• [Exercise description] Of the records that follow, copy only the lines from the line containing "- [1] Renan" to the line containing "- [2] Hadoop", both included, exactly as written.

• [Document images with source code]
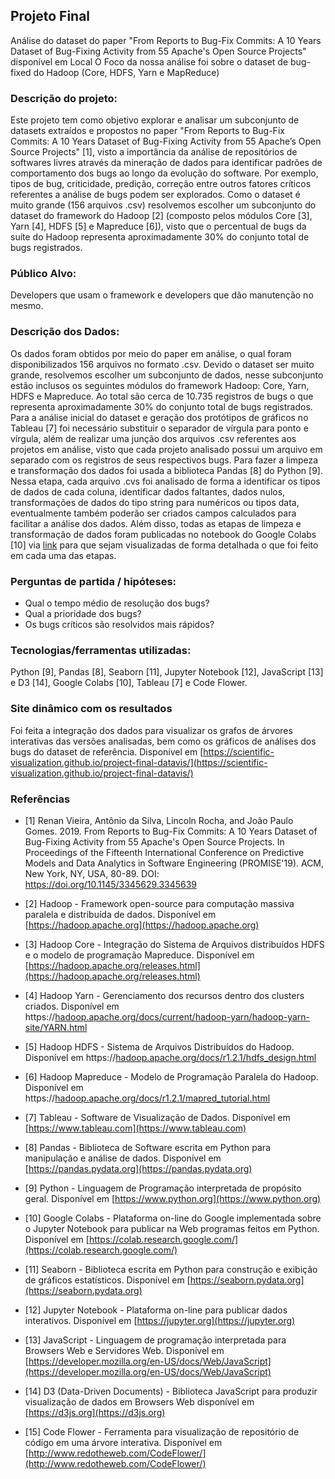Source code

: ## Projeto Final
Análise do dataset do paper "From Reports to Bug-Fix Commits: A 10 Years Dataset of Bug-Fixing Activity from 55 Apache's Open Source Projects" disponível em Local O Foco da nossa análise foi sobre o dataset de bug-fixed do Hadoop (Core, HDFS, Yarn e MapReduce)

### Descrição do projeto:
Este projeto tem como objetivo explorar e analisar um subconjunto de datasets extraídos e propostos no paper "From Reports to Bug-Fix Commits: A 10 Years Dataset of Bug-Fixing Activity from 55 Apache’s Open Source Projects" [1], visto a importância da análise de repositórios de softwares livres através da mineração de dados para identificar padrões de comportamento dos bugs ao longo da evolução do software. Por exemplo, tipos de bug, criticidade, predição, correção entre outros fatores críticos referentes a análise de bugs podem ser explorados. Como o dataset é muito grande (156 arquivos .csv) resolvemos escolher um subconjunto do dataset do framework do Hadoop [2] (composto pelos módulos Core [3], Yarn [4], HDFS [5] e Mapreduce [6]), visto que o percentual de bugs da suíte do Hadoop representa aproximadamente 30% do conjunto total de bugs registrados.

### Público Alvo:
Developers que usam o framework e developers que dão manutenção no mesmo.

### Descrição dos Dados:
Os dados foram obtidos por meio do paper em análise, o qual foram disponibilizados 156 arquivos no formato .csv. Devido o dataset ser muito grande, resolvemos escolher um subconjunto de dados, nesse subconjunto estão inclusos os seguintes módulos do framework Hadoop: Core, Yarn, HDFS e Mapreduce. Ao total são cerca de 10.735 registros de bugs o que representa aproximadamente 30% do conjunto total de bugs registrados. Para a análise inicial do dataset e geração dos protótipos de gráficos no Tableau [7] foi necessário substituir o separador de vírgula para ponto e vírgula, além de realizar uma junção dos arquivos .csv referentes aos projetos em análise, visto que cada projeto analisado possui um arquivo em separado com os registros de seus respectivos bugs. Para fazer a limpeza e transformação dos dados foi usada a biblioteca Pandas [8] do Python [9]. Nessa etapa, cada arquivo .cvs foi analisado de forma a identificar os tipos de dados de cada coluna, identificar dados faltantes, dados nulos, transformações de dados do tipo string para numéricos ou tipos data, eventualmente também poderão ser criados campos calculados para facilitar a análise dos dados. Além disso, todas as etapas de limpeza e transformação de dados foram publicadas no notebook do Google Colabs [10] via [link](https://colab.research.google.com/drive/1tuxv1PHU-ORo9HmrgvUV3kKRQVi5lHAJ#scrollTo=VkiYWOJL6EE2) para que sejam visualizadas de forma detalhada o que foi feito em cada uma das etapas.

### Perguntas de partida / hipóteses:
- Qual o tempo médio de resolução dos bugs?
- Qual a prioridade dos bugs?
- Os bugs críticos são resolvidos mais rápidos?

### Tecnologias/ferramentas utilizadas:
Python [9], Pandas [8], Seaborn [11], Jupyter Notebook [12], JavaScript [13] e D3 [14], Google Colabs [10], Tableau [7] e Code Flower.

### Site dinâmico com os resultados

Foi feita a integração dos dados para visualizar os grafos de árvores interativas das versões analisadas, bem como os gráficos de análises dos bugs do dataset de referência. Disponível em [https://scientific-visualization.github.io/project-final-datavis/](https://scientific-visualization.github.io/project-final-datavis/)

### Referências

- [1] Renan Vieira, Antônio da Silva, Lincoln Rocha, and João Paulo Gomes. 2019. From Reports to Bug-Fix Commits: A 10 Years Dataset of Bug-Fixing Activity from 55 Apache's Open Source Projects. In Proceedings of the Fifteenth International Conference on Predictive Models and Data Analytics in Software Engineering (PROMISE'19). ACM, New York, NY, USA, 80-89. DOI: https://doi.org/10.1145/3345629.3345639

- [2] Hadoop - Framework open-source para computação massiva paralela e distribuída de dados. Disponível em [https://hadoop.apache.org](https://hadoop.apache.org)

- [3] Hadoop Core - Integração do Sistema de Arquivos distribuídos HDFS e o modelo de programação Mapreduce. Disponível em [https://hadoop.apache.org/releases.html](https://hadoop.apache.org/releases.html)

- [4] Hadoop Yarn - Gerenciamento dos recursos dentro dos clusters criados. Disponível em https://[hadoop.apache.org/docs/current/hadoop-yarn/hadoop-yarn-site/YARN.html](hadoop.apache.org/docs/current/hadoop-yarn/hadoop-yarn-site/YARN.html)

- [5] Hadoop HDFS - Sistema de Arquivos Distribuídos do Hadoop. Disponível em https://[hadoop.apache.org/docs/r1.2.1/hdfs_design.html](hadoop.apache.org/docs/r1.2.1/hdfs_design.html)

- [6] Hadoop Mapreduce - Modelo de Programação Paralela do Hadoop. Disponível em https://[hadoop.apache.org/docs/r1.2.1/mapred_tutorial.html](hadoop.apache.org/docs/r1.2.1/mapred_tutorial.html)

- [7] Tableau - Software de Visualização de Dados. Disponível em [https://www.tableau.com](https://www.tableau.com)

- [8] Pandas - Biblioteca de Software escrita em Python para manipulação e análise de dados. Disponível em [https://pandas.pydata.org](https://pandas.pydata.org)

- [9] Python - Linguagem de Programação interpretada de propósito geral. Disponível em [https://www.python.org](https://www.python.org)

- [10] Google Colabs - Plataforma on-line do Google implementada sobre o Jupyter Notebook para publicar na Web programas feitos em Python. Disponível em [https://colab.research.google.com/](https://colab.research.google.com/)

- [11] Seaborn - Biblioteca escrita em Python para construção e exibição de gráficos estatísticos. Disponível em [https://seaborn.pydata.org](https://seaborn.pydata.org)

- [12] Jupyter Notebook - Plataforma on-line para publicar dados interativos. Disponível em [https://jupyter.org](https://jupyter.org)

- [13] JavaScript - Linguagem de programação interpretada para Browsers Web e Servidores Web. Disponível em [https://developer.mozilla.org/en-US/docs/Web/JavaScript](https://developer.mozilla.org/en-US/docs/Web/JavaScript)

- [14] D3 (Data-Driven Documents) - Biblioteca JavaScript para produzir visualização de dados em Browsers Web disponível em [https://d3js.org](https://d3js.org)

- [15] Code Flower - Ferramenta para visualização de repositório de código em uma árvore interativa. Disponível em [http://www.redotheweb.com/CodeFlower/](http://www.redotheweb.com/CodeFlower/)
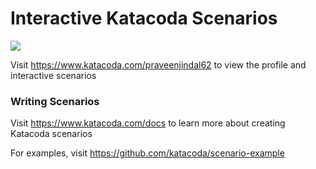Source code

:# Interactive Katacoda Scenarios

[![](http://shields.katacoda.com/katacoda/praveenjindal62/count.svg)](https://www.katacoda.com/praveenjindal62 "Get your profile on Katacoda.com")

Visit https://www.katacoda.com/praveenjindal62 to view the profile and interactive scenarios

### Writing Scenarios
Visit https://www.katacoda.com/docs to learn more about creating Katacoda scenarios

For examples, visit https://github.com/katacoda/scenario-example
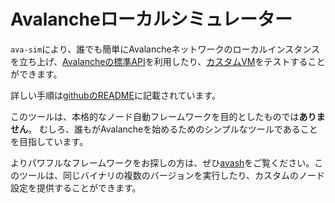 # Avalancheローカルシミュレーター

`ava-sim`により、誰でも簡単にAvalancheネットワークのローカルインスタンスを立ち上げ、[Avalancheの標準API](https://docs.avax.network/build/avalanchego-apis)を利用したり、[カスタムVM](create-custom-blockchain.md)をテストすることができます。

詳しい手順は[githubのREADME](https://github.com/ava-labs/ava-sim#readme)に記載されています。

このツールは、本格的なノード自動フレームワークを目的としたものでは**ありません**。
むしろ、誰もがAvalancheを始めるためのシンプルなツールであることを目指しています。

よりパワフルなフレームワークをお探しの方は、ぜひ[avash](../../tools/avash.md)をご覧ください。このツールは、同じバイナリの複数のバージョンを実行したり、カスタムのノード設定を提供することができます。
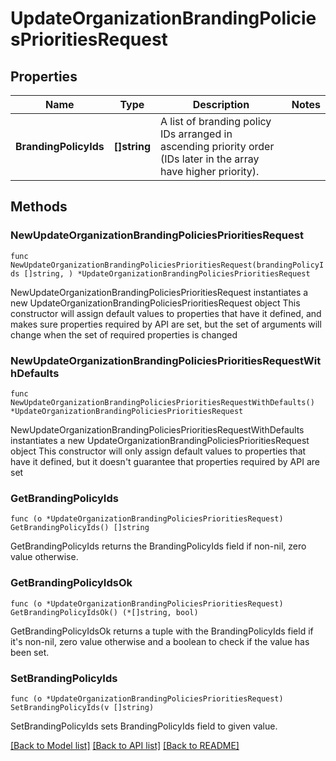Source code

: # UpdateOrganizationBrandingPoliciesPrioritiesRequest

## Properties

Name | Type | Description | Notes
------------ | ------------- | ------------- | -------------
**BrandingPolicyIds** | **[]string** | A list of branding policy IDs arranged in ascending priority order (IDs later in the array have higher priority). | 

## Methods

### NewUpdateOrganizationBrandingPoliciesPrioritiesRequest

`func NewUpdateOrganizationBrandingPoliciesPrioritiesRequest(brandingPolicyIds []string, ) *UpdateOrganizationBrandingPoliciesPrioritiesRequest`

NewUpdateOrganizationBrandingPoliciesPrioritiesRequest instantiates a new UpdateOrganizationBrandingPoliciesPrioritiesRequest object
This constructor will assign default values to properties that have it defined,
and makes sure properties required by API are set, but the set of arguments
will change when the set of required properties is changed

### NewUpdateOrganizationBrandingPoliciesPrioritiesRequestWithDefaults

`func NewUpdateOrganizationBrandingPoliciesPrioritiesRequestWithDefaults() *UpdateOrganizationBrandingPoliciesPrioritiesRequest`

NewUpdateOrganizationBrandingPoliciesPrioritiesRequestWithDefaults instantiates a new UpdateOrganizationBrandingPoliciesPrioritiesRequest object
This constructor will only assign default values to properties that have it defined,
but it doesn't guarantee that properties required by API are set

### GetBrandingPolicyIds

`func (o *UpdateOrganizationBrandingPoliciesPrioritiesRequest) GetBrandingPolicyIds() []string`

GetBrandingPolicyIds returns the BrandingPolicyIds field if non-nil, zero value otherwise.

### GetBrandingPolicyIdsOk

`func (o *UpdateOrganizationBrandingPoliciesPrioritiesRequest) GetBrandingPolicyIdsOk() (*[]string, bool)`

GetBrandingPolicyIdsOk returns a tuple with the BrandingPolicyIds field if it's non-nil, zero value otherwise
and a boolean to check if the value has been set.

### SetBrandingPolicyIds

`func (o *UpdateOrganizationBrandingPoliciesPrioritiesRequest) SetBrandingPolicyIds(v []string)`

SetBrandingPolicyIds sets BrandingPolicyIds field to given value.



[[Back to Model list]](../README.md#documentation-for-models) [[Back to API list]](../README.md#documentation-for-api-endpoints) [[Back to README]](../README.md)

• [Exercise response]
- [1] Renan Vieira, Antônio da Silva, Lincoln Rocha, and João Paulo Gomes. 2019. From Reports to Bug-Fix Commits: A 10 Years Dataset of Bug-Fixing Activity from 55 Apache's Open Source Projects. In Proceedings of the Fifteenth International Conference on Predictive Models and Data Analytics in Software Engineering (PROMISE'19). ACM, New York, NY, USA, 80-89. DOI: https://doi.org/10.1145/3345629.3345639

- [2] Hadoop - Framework open-source para computação massiva paralela e distribuída de dados. Disponível em [https://hadoop.apache.org](https://hadoop.apache.org)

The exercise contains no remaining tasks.